#### Task inputs

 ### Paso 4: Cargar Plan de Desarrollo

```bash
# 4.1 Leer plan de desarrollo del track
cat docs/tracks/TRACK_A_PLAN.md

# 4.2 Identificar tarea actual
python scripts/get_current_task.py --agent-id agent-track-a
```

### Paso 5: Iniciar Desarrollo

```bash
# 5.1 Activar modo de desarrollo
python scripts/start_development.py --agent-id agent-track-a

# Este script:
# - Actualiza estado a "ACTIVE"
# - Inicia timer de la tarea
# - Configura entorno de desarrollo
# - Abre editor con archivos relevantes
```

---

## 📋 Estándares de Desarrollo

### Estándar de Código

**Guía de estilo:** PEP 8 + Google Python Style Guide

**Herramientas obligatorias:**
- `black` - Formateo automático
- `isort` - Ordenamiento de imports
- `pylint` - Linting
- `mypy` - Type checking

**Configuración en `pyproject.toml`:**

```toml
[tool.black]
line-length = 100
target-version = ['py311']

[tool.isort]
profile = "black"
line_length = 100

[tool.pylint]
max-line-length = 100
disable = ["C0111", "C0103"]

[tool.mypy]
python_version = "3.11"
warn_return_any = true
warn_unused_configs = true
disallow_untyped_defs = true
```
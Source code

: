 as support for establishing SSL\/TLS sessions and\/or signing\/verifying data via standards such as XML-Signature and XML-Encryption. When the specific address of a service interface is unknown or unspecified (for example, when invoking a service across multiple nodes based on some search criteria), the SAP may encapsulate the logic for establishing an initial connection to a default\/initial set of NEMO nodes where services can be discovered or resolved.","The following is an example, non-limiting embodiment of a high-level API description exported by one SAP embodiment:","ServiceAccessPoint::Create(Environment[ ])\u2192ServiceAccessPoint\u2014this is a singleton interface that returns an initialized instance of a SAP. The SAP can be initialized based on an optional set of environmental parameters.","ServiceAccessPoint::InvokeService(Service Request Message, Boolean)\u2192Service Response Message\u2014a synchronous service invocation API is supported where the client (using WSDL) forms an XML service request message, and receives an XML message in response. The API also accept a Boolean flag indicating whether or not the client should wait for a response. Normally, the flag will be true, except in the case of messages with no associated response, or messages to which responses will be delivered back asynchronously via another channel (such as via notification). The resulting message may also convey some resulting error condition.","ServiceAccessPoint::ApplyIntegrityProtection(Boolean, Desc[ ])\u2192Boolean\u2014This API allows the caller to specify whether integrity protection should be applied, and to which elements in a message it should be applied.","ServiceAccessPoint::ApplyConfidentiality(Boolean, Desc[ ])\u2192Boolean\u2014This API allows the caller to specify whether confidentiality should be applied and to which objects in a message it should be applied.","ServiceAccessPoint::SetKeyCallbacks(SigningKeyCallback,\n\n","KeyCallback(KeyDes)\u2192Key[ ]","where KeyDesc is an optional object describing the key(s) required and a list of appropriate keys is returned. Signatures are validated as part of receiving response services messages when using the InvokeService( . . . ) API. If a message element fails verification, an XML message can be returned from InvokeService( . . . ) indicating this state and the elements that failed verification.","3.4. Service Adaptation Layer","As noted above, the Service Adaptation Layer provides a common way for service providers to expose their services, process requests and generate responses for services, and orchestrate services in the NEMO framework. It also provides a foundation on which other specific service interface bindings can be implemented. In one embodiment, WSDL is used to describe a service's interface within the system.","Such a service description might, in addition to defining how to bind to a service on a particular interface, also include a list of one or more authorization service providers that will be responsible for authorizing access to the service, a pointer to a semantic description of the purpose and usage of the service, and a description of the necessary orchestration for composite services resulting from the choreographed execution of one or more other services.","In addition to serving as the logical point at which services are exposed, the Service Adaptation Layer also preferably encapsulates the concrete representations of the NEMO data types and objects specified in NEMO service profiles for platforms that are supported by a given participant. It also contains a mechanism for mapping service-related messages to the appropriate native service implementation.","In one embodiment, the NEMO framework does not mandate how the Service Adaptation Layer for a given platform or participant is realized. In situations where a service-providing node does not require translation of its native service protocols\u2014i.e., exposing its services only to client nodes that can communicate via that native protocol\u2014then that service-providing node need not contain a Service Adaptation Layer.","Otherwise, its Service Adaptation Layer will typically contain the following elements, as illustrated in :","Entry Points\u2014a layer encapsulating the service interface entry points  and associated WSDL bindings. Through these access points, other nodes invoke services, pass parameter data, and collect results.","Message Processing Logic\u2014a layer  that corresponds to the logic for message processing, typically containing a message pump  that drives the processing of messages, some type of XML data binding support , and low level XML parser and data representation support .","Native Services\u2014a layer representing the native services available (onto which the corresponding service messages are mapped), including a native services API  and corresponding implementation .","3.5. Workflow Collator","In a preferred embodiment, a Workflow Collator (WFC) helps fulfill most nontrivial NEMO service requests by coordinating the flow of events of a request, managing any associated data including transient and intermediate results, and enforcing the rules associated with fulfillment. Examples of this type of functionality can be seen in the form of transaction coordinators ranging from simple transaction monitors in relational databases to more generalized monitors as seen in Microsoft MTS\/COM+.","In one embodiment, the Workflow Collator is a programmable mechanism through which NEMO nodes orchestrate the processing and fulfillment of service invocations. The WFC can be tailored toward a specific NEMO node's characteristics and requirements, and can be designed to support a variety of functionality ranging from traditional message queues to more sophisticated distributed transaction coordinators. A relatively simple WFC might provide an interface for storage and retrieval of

########

== The problem ==
Write down how many lines above contain the string "black", and nothing besides.

== Response to the exercise ==
3